▶ Task item
Copy out all lines in the data below containing the string "plots".

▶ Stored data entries
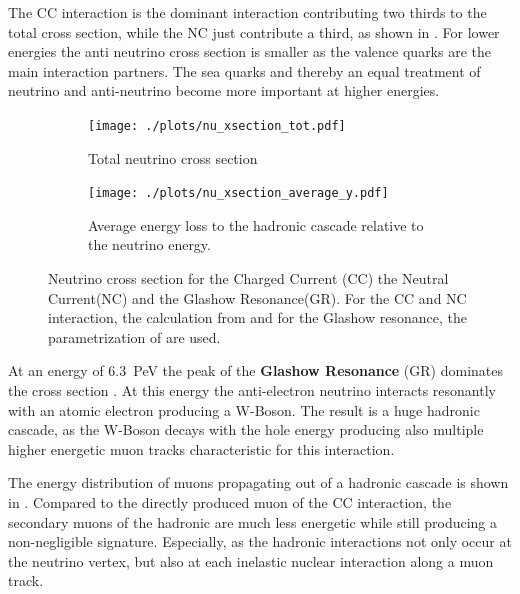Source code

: The CC interaction is the dominant interaction contributing two thirds to the total cross section, while the NC just contribute a third, as shown in .
For lower energies the anti neutrino cross section is smaller as the valence quarks are the main interaction partners.
The sea quarks and thereby an equal treatment of neutrino and anti-neutrino become more important at higher energies.

\begin{figure}
    \centering
    \begin{subfigure}[t]{0.47\textwidth}
        \centering
        \texttt{[image: ./plots/nu\_xsection\_tot.pdf]}
        \caption{Total neutrino cross section}
        \label{fig:nu_xsection_tot}
    \end{subfigure}
    \hfill
    \begin{subfigure}[t]{0.47\textwidth}
        \centering
        \texttt{[image: ./plots/nu\_xsection\_average\_y.pdf]}
        \caption{Average energy loss to the hadronic cascade relative to the neutrino energy.}
        \label{fig:nu_xsection_y}
    \end{subfigure}
    \caption{Neutrino cross section for the Charged Current (CC) the Neutral Current(NC) and the Glashow Resonance(GR). For the CC and NC interaction, the calculation from \cite{CSMS11NuXsection} and for the Glashow resonance, the parametrization of \cite{Barger14} are used.}
    \label{fig:nu_xsection}
\end{figure}

At an energy of \SI{6.3}{PeV} the peak of the \textbf{Glashow Resonance} (GR) dominates the cross section \cite{Glashow60}.
At this energy the anti-electron neutrino interacts resonantly with an atomic electron producing a W-Boson.
The result is a huge hadronic cascade, as the W-Boson decays with the hole energy producing also multiple higher energetic muon tracks characteristic for this interaction.

The energy distribution of muons propagating out of a hadronic cascade is shown in .
Compared to the directly produced muon of the CC interaction, the secondary muons of the hadronic are much less energetic while still producing a non-negligible signature.
Especially, as the hadronic interactions not only occur at the neutrino vertex, but also at each inelastic nuclear interaction along a muon track.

▶ Response for this exercise
        \texttt{[image: ./plots/nu\_xsection\_tot.pdf]}
        \texttt{[image: ./plots/nu\_xsection\_average\_y.pdf]}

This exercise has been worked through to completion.